*** Opening of RECORDS ***

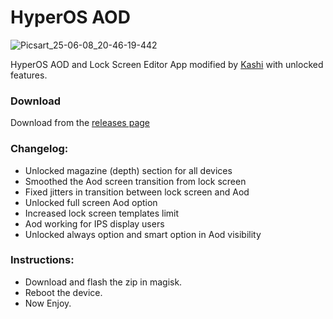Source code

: # HyperOS AOD
![Picsart_25-06-08_20-46-19-442](https://github.com/user-attachments/assets/8193e10b-8c68-4f9d-8ba6-4c79b7b442f1)


HyperOS AOD and Lock Screen Editor App modified by [Kashi](https://t.me/kakashi1v1) with unlocked features.

### Download
Download from the [releases page](https://github.com/Mods-Center/HyperOS-AOD/releases)

### Changelog:
- Unlocked magazine (depth) section for all devices
- Smoothed the Aod screen transition from lock screen
- Fixed jitters in transition between lock screen and Aod
- Unlocked full screen Aod option
- Increased lock screen templates limit 
- Aod working for IPS display users 
- Unlocked always option and smart option in Aod visibility

### Instructions:
- Download and flash the zip in magisk.
- Reboot the device.
- Now Enjoy.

*** Close of RECORDS ***

__WORK TO COMPLETE__. Repeat, without change, each line of the data above from the one that contains "- Download and flash the zip in magisk." through the final line, counting both.

__TASK OUTPUT__.
- Download and flash the zip in magisk.
- Reboot the device.
- Now Enjoy.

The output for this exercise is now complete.